What is required:
Leave the pictures out and repeat the rest of the data below exactly.

Exercise input:
------
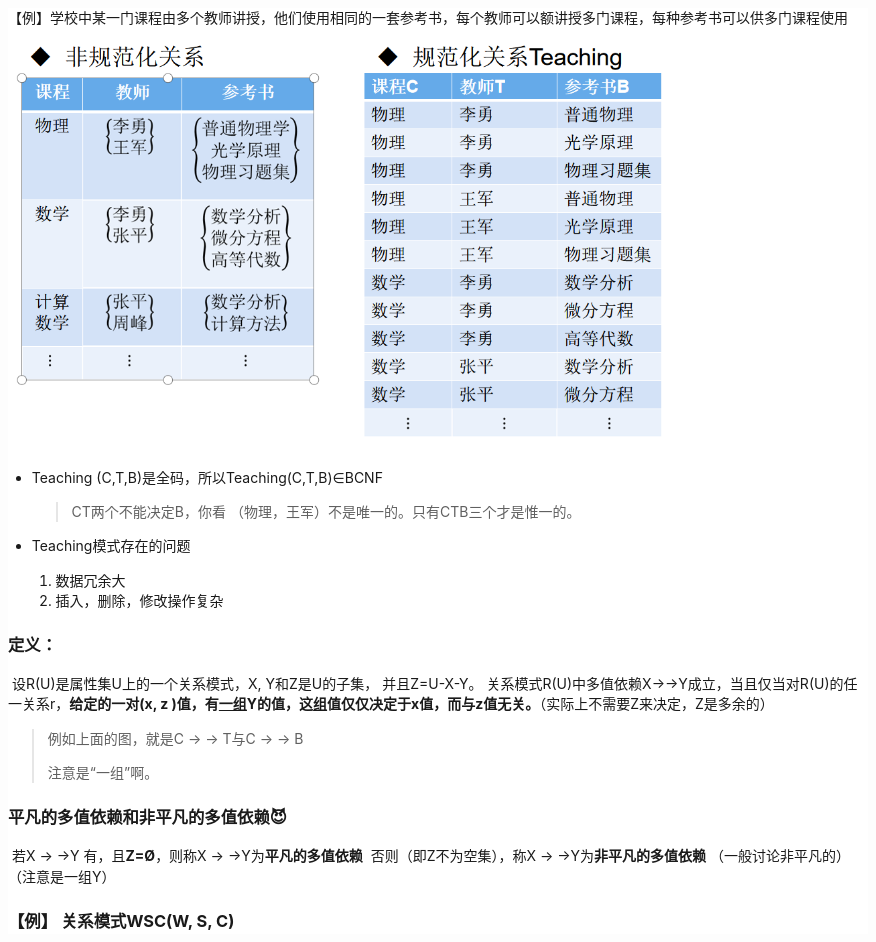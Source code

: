 【例】学校中某一门课程由多个教师讲授，他们使用相同的一套参考书，每个教师可以额讲授多门课程，每种参考书可以供多门课程使用

<img src="6_关系数据库理论.assets/image-20200303160750336.png" alt="image-20200303160750336" style="zoom:67%;" />

- Teaching (C,T,B)是全码，所以Teaching(C,T,B)$\in$BCNF

  > CT两个不能决定B，你看   （物理，王军）不是唯一的。只有CTB三个才是惟一的。 

- Teaching模式存在的问题
  1. 数据冗余大
  2. 插入，删除，修改操作复杂

### 定义：

​	设R(U)是属性集U上的一个关系模式，X, Y和Z是U的子集， 并且Z=U-X-Y。
​	关系模式R(U)中多值依赖X→→Y成立，当且仅当对R(U)的任一关系r，**给定的一对(x, z )值，有<u>一组</u>Y的值，这<u>组</u>值仅仅决定于x值，而与z值无关。**（实际上不需要Z来决定，Z是多余的）

> 例如上面的图，就是C → → T与C → → B
>
> 注意是“一组”啊。

### 平凡的多值依赖和非平凡的多值依赖:smiling_imp:

​       若X → →Y 有，且**Z=Ø**，则称X → →Y为**平凡的多值依赖**
​       否则（即Z不为空集），称X → →Y为**非平凡的多值依赖** （一般讨论非平凡的）（注意是一组Y）

### 【例】  关系模式WSC(W, S, C)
------
Written solution:
Source code

: 【例】学校中某一门课程由多个教师讲授，他们使用相同的一套参考书，每个教师可以额讲授多门课程，每种参考书可以供多门课程使用

<img src="6_关系数据库理论.assets/image-20200303160750336.png" alt="image-20200303160750336" style="zoom:67%;" />

- Teaching (C,T,B)是全码，所以Teaching(C,T,B)$\in$BCNF

  > CT两个不能决定B，你看   （物理，王军）不是唯一的。只有CTB三个才是惟一的。 

- Teaching模式存在的问题
  1. 数据冗余大
  2. 插入，删除，修改操作复杂

### 定义：

​	设R(U)是属性集U上的一个关系模式，X, Y和Z是U的子集， 并且Z=U-X-Y。
​	关系模式R(U)中多值依赖X→→Y成立，当且仅当对R(U)的任一关系r，**给定的一对(x, z )值，有<u>一组</u>Y的值，这<u>组</u>值仅仅决定于x值，而与z值无关。**（实际上不需要Z来决定，Z是多余的）

> 例如上面的图，就是C → → T与C → → B
>
> 注意是“一组”啊。

### 平凡的多值依赖和非平凡的多值依赖:smiling_imp:

​       若X → →Y 有，且**Z=Ø**，则称X → →Y为**平凡的多值依赖**
​       否则（即Z不为空集），称X → →Y为**非平凡的多值依赖** （一般讨论非平凡的）（注意是一组Y）

### 【例】  关系模式WSC(W, S, C)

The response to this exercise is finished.